No dia seguinte, irás à repartição sem a pasta. Nesse dia, na rua, um homem tocará teu braço e dirá "Acho que derrubaste esta pasta." E a que te entregar conterá um exemplar do livro de Goldstein. Deves devolvê-lo dentro de catorze dias. Calaram-se ambos por uns instantes.
- Temos um par de minutos, ainda - disse O'Brien. - Tornaremos a nos encontrar... se nos encontrarmos...
Winston levantou o olhar para ele.
- Onde não há treva? - perguntou, hesitante.
O'Brien fez que sim, sem aparentar surpresa.
- Onde não há treva - repetiu, como se reconhecesse a alusão.
- E agora, queres dizer alguma coisa antes de sair? Dar um recado? Fazer uma pergunta?

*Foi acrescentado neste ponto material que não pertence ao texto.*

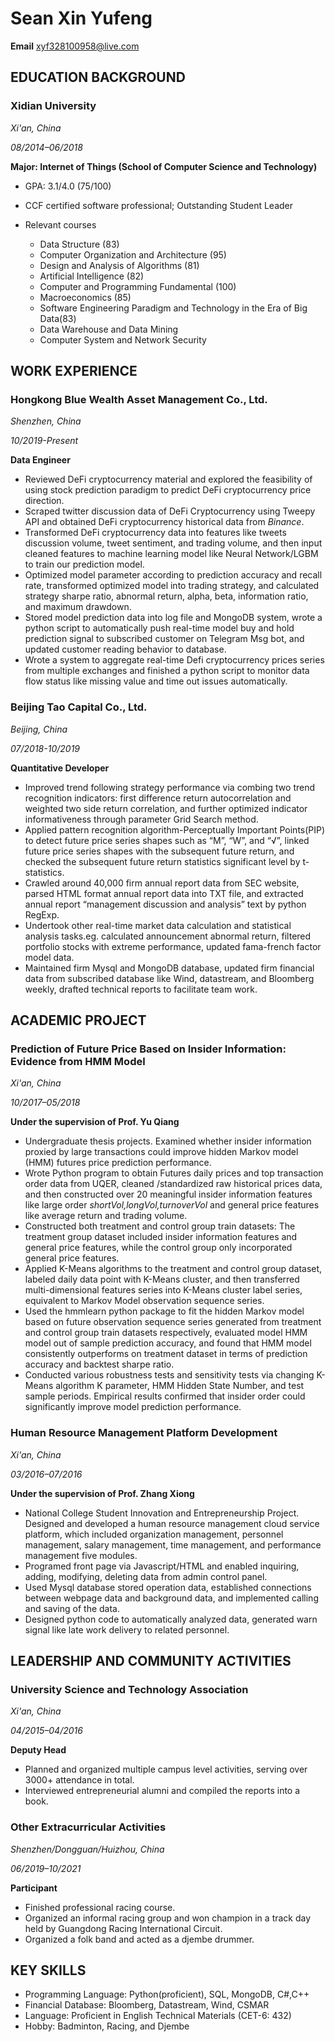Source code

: # Sean Xin Yufeng

**Email** xyf328100958@live.com

## EDUCATION BACKGROUND

### Xidian University

*Xi'an, China*

*08/2014–06/2018*

**Major: Internet of Things (School of Computer Science and Technology)**

- GPA: 3.1/4.0 (75/100)

- CCF certified software professional; Outstanding Student Leader
- Relevant courses
  - Data Structure (83)
  - Computer Organization and Architecture (95)
  -  Design and Analysis of Algorithms (81)
  - Artificial Intelligence (82)
  - Computer and Programming Fundamental (100)
  - Macroeconomics (85)
  - Software Engineering Paradigm and Technology in the Era of Big Data(83)
  - Data Warehouse and Data Mining
  - Computer System and Network Security

## WORK EXPERIENCE

### Hongkong Blue Wealth Asset Management Co., Ltd.

*Shenzhen, China*

*10/2019-Present*

**Data Engineer**

- Reviewed DeFi cryptocurrency material and explored the feasibility of using stock prediction paradigm to predict DeFi cryptocurrency price direction.
- Scraped twitter discussion data of DeFi Cryptocurrency using Tweepy API and obtained DeFi cryptocurrency historical data from *Binance*.
- Transformed DeFi cryptocurrency data into features like tweets discussion volume, tweet sentiment, and trading volume, and then input cleaned features to machine learning model like Neural Network/LGBM to train our prediction model.
- Optimized model parameter according to prediction accuracy and recall rate, transformed optimized model into trading strategy, and calculated strategy sharpe ratio, abnormal return, alpha, beta, information ratio, and maximum drawdown.
- Stored model prediction data into log file and MongoDB system, wrote a python script to automatically push real-time model buy and hold prediction signal to subscribed customer on Telegram Msg bot, and updated customer reading behavior to database.
- Wrote a system to aggregate real-time Defi cryptocurrency prices series from multiple exchanges and finished a python script to monitor data flow status like missing value and time out issues automatically.

### Beijing Tao Capital Co., Ltd.

*Beijing, China*

*07/2018-10/2019*

**Quantitative Developer**

- Improved trend following strategy performance via combing two trend recognition indicators: first difference return autocorrelation and weighted two side return correlation, and further optimized indicator informativeness through parameter Grid Search method.
- Applied pattern recognition algorithm-Perceptually Important Points(PIP) to detect future price series shapes such as “M”, “W”, and “√”, linked future price series shapes with the subsequent future return, and checked the subsequent future return statistics significant level by t-statistics.
- Crawled around 40,000 firm annual report data from SEC website, parsed HTML format annual report data into TXT file, and extracted annual report  “management discussion and analysis” text by python RegExp.
- Undertook other real-time market data calculation and statistical analysis tasks.eg. calculated announcement abnormal return, filtered portfolio stocks with extreme performance, updated fama-french factor model data.
- Maintained firm Mysql and MongoDB database, updated firm financial data from subscribed database like Wind, datastream, and Bloomberg weekly, drafted technical reports to facilitate team work.

## ACADEMIC PROJECT

### Prediction of Future Price Based on Insider Information: Evidence from HMM Model

*Xi'an, China*

*10/2017–05/2018*

**Under the supervision of Prof. Yu Qiang**

- Undergraduate thesis projects. Examined whether insider information proxied by large transactions could improve hidden Markov model (HMM) futures price prediction performance.
- Wrote Python program to obtain Futures daily prices and top transaction order data from UQER, cleaned /standardized raw historical prices data, and then constructed over 20 meaningful insider information features like large order *shortVol,longVol,turnoverVol* and general price features like average return and trading volume.
- Constructed both treatment and control group train datasets: The treatment group dataset included insider information features and general price features, while the control group only incorporated general price features.
- Applied K-Means algorithms to the treatment and control group dataset, labeled daily data point with K-Means cluster, and then transferred multi-dimensional features series into K-Means cluster label series, equivalent to Markov Model observation sequence series.
- Used the hmmlearn python package to fit the hidden Markov model based on future observation sequence series generated from treatment and control group train datasets respectively, evaluated model HMM model out of sample prediction accuracy, and found that HMM model consistently outperforms on treatment dataset in terms of prediction accuracy and backtest sharpe ratio.
- Conducted various robustness tests and sensitivity tests via changing K-Means algorithm K parameter, HMM Hidden State Number, and test sample periods. Empirical results confirmed that insider order could significantly improve model prediction performance.

### Human Resource Management Platform Development

*Xi'an, China*

*03/2016–07/2016*

**Under the supervision of Prof. Zhang Xiong**

- National College Student Innovation and Entrepreneurship Project. Designed and developed a human resource management cloud service platform, which included organization management, personnel management, salary management, time management, and performance management five modules. 
- Programed front page via Javascript/HTML and enabled inquiring, adding, modifying, deleting data from admin control panel.
- Used Mysql database stored operation data, established connections between webpage data and background data, and implemented calling and saving of the data. 
- Designed python code to automatically analyzed data, generated warn signal like late work delivery to related personnel.

## LEADERSHIP AND COMMUNITY ACTIVITIES

### University Science and Technology Association

*Xi'an, China*

*04/2015–04/2016*

**Deputy Head**

- Planned and organized multiple campus level activities, serving over 3000+ attendance in total.
- Interviewed entrepreneurial alumni and compiled the reports into a book.

### Other Extracurricular Activities

*Shenzhen/Dongguan/Huizhou, China*

*06/2019–10/2021*

**Participant**

- Finished professional racing course.
- Organized an informal racing group and won champion in a track day held by Guangdong Racing International Circuit.
- Organized a folk band and acted as a djembe drummer.

## KEY SKILLS

- Programming Language: Python(proficient), SQL, MongoDB, C#,C++
- Financial Database: Bloomberg, Datastream, Wind, CSMAR
- Language: Proficient in English Technical Materials (CET-6: 432) 
- Hobby: Badminton, Racing, and Djembe

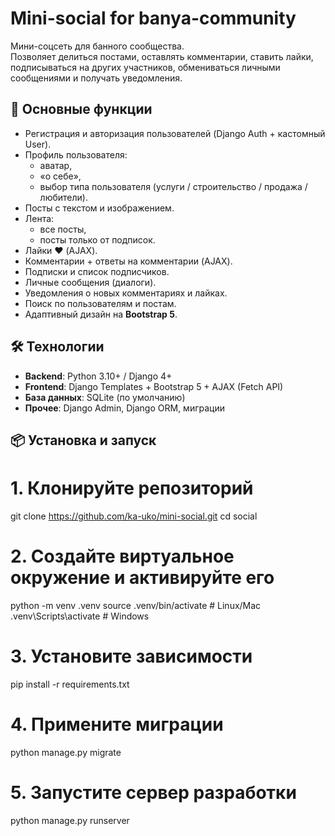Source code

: # Mini-social for banya-community

Мини-соцсеть для банного сообщества.  
Позволяет делиться постами, оставлять комментарии, ставить лайки, подписываться на других участников, обмениваться личными сообщениями и получать уведомления.

## 🚀 Основные функции
- Регистрация и авторизация пользователей (Django Auth + кастомный User).
- Профиль пользователя:
  - аватар,
  - «о себе»,
  - выбор типа пользователя (услуги / строительство / продажа / любители).
- Посты с текстом и изображением.
- Лента:
  - все посты,
  - посты только от подписок.
- Лайки ❤️ (AJAX).
- Комментарии + ответы на комментарии (AJAX).
- Подписки и список подписчиков.
- Личные сообщения (диалоги).
- Уведомления о новых комментариях и лайках.
- Поиск по пользователям и постам.
- Адаптивный дизайн на **Bootstrap 5**.

## 🛠️ Технологии
- **Backend**: Python 3.10+ / Django 4+
- **Frontend**: Django Templates + Bootstrap 5 + AJAX (Fetch API)
- **База данных**: SQLite (по умолчанию)
- **Прочее**: Django Admin, Django ORM, миграции

## 📦 Установка и запуск

# 1. Клонируйте репозиторий
git clone https://github.com/ka-uko/mini-social.git
cd social

# 2. Создайте виртуальное окружение и активируйте его
python -m venv .venv
source .venv/bin/activate   # Linux/Mac
.venv\Scripts\activate      # Windows

# 3. Установите зависимости
pip install -r requirements.txt

# 4. Примените миграции
python manage.py migrate

# 5. Запустите сервер разработки
python manage.py runserver

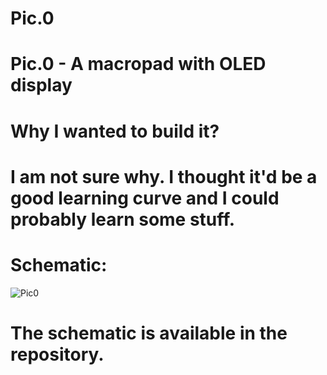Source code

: # Pic.0
# **Pic.0** - A macropad with OLED display

# Why I wanted to build it?
# I am not sure why. I thought it'd be a good learning curve and I could probably learn some stuff.

# Schematic:
![Pic0](https://user-images.githubusercontent.com/22396923/230156991-69e069d5-f424-4b80-9791-132e59053441.png)
# The schematic is available in the repository.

Winston raciocinou. Não parecia haver nenhuma outra pergunta a que desejasse resposta; e menos impulso ainda de pronunciar generalidades altissonantes. Em vez de coisas diretamente ligadas a O'Brien ou à Fraternidade, surgiu-lhe na mente uma espécie de figura composta do quarto escuro onde sua mãe passara os últimos dias, o quartinho por cima da loja do Sr. Charrington, o peso de papéis, e a gravura em aço na moldura de pau-rosa. Quase sem querer, perguntou:
- Conheces uma cantiga muito velha que começa Laranjas e limões, dizem os sinos de S. Clemente? De novo O'Brien fez que sim com a cabeça. Com uma espécie de grave cortesia, completou a quadra: "Laranjas e limões, dizem os sinos de S. Clemente, Me deves três vinténs, dizem os sinos de S. Martinho, Quando me pagarás? dizem os sinos de Old Bailey, Quando eu ficar rico, dizem os sinos de Shoreditch."
- Sabes o último verso! -exclamou Winston. - Sei, sim. E agora, creio que é hora de te retirares. Espera um pouco. É melhor te dar uma destas pastilhas. Quando Winston se levantou, O'Brien estendeu a manopla.